Return each line of the entries that mentions the word "with".

Saved entries
__________________________________________________

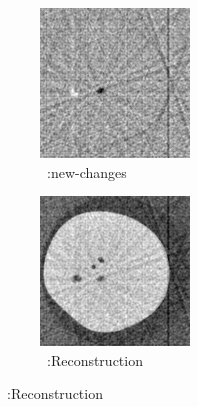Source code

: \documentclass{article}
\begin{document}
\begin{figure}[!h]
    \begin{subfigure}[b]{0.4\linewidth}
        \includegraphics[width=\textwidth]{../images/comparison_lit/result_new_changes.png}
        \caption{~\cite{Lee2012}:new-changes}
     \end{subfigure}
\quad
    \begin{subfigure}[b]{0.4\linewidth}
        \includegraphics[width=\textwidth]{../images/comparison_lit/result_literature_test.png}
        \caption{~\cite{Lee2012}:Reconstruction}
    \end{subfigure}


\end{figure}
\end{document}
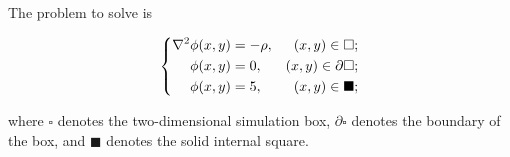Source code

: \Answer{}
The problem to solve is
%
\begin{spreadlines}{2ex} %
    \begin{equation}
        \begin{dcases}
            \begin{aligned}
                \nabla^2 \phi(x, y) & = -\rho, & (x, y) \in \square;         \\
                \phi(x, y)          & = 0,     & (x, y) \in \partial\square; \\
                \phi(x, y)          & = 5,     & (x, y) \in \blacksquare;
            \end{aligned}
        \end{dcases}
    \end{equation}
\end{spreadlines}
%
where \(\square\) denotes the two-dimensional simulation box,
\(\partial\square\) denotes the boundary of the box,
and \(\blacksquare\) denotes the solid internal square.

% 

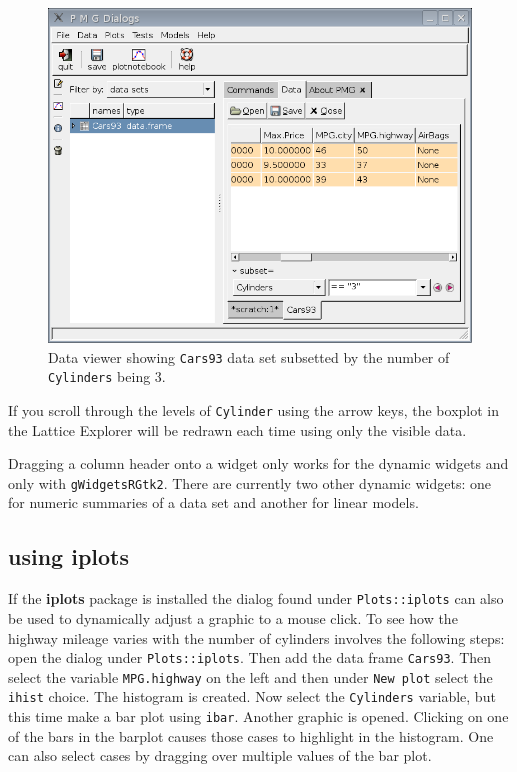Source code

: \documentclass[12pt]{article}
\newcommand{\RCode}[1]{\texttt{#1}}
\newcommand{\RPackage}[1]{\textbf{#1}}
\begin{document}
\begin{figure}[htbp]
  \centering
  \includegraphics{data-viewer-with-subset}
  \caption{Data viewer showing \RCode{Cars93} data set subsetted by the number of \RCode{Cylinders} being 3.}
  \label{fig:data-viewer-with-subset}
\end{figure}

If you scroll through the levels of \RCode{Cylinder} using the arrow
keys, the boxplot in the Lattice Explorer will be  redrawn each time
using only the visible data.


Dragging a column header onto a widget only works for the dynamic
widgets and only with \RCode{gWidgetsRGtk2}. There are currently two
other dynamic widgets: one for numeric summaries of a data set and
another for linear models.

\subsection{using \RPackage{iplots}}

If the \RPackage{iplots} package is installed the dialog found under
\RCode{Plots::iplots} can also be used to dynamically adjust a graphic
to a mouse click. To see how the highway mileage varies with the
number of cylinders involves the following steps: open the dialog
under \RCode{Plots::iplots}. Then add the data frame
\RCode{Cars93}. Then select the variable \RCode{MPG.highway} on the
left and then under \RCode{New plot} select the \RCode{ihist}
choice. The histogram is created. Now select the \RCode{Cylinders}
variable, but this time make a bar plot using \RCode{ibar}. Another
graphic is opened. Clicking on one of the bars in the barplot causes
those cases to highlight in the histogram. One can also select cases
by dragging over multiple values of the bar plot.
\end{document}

__________________________________________________

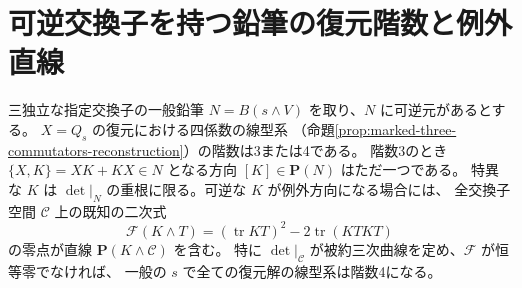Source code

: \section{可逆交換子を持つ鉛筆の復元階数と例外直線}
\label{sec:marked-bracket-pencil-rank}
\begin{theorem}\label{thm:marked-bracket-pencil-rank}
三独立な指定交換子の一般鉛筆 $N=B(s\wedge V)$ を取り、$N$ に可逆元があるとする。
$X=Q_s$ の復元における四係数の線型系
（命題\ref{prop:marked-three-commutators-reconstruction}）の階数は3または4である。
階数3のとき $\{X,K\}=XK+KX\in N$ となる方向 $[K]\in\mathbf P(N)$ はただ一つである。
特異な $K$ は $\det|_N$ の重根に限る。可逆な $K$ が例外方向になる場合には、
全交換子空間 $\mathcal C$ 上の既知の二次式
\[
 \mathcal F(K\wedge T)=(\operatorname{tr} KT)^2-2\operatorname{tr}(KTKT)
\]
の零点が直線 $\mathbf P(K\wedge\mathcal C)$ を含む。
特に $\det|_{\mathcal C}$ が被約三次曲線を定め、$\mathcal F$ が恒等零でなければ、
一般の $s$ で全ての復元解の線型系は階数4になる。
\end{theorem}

__________________________________________________

* **RESULT BELOW**:
  \includegraphics{data-viewer-with-subset}
  \label{fig:data-viewer-with-subset}
widgets and only with \RCode{gWidgetsRGtk2}. There are currently two
to a mouse click. To see how the highway mileage varies with the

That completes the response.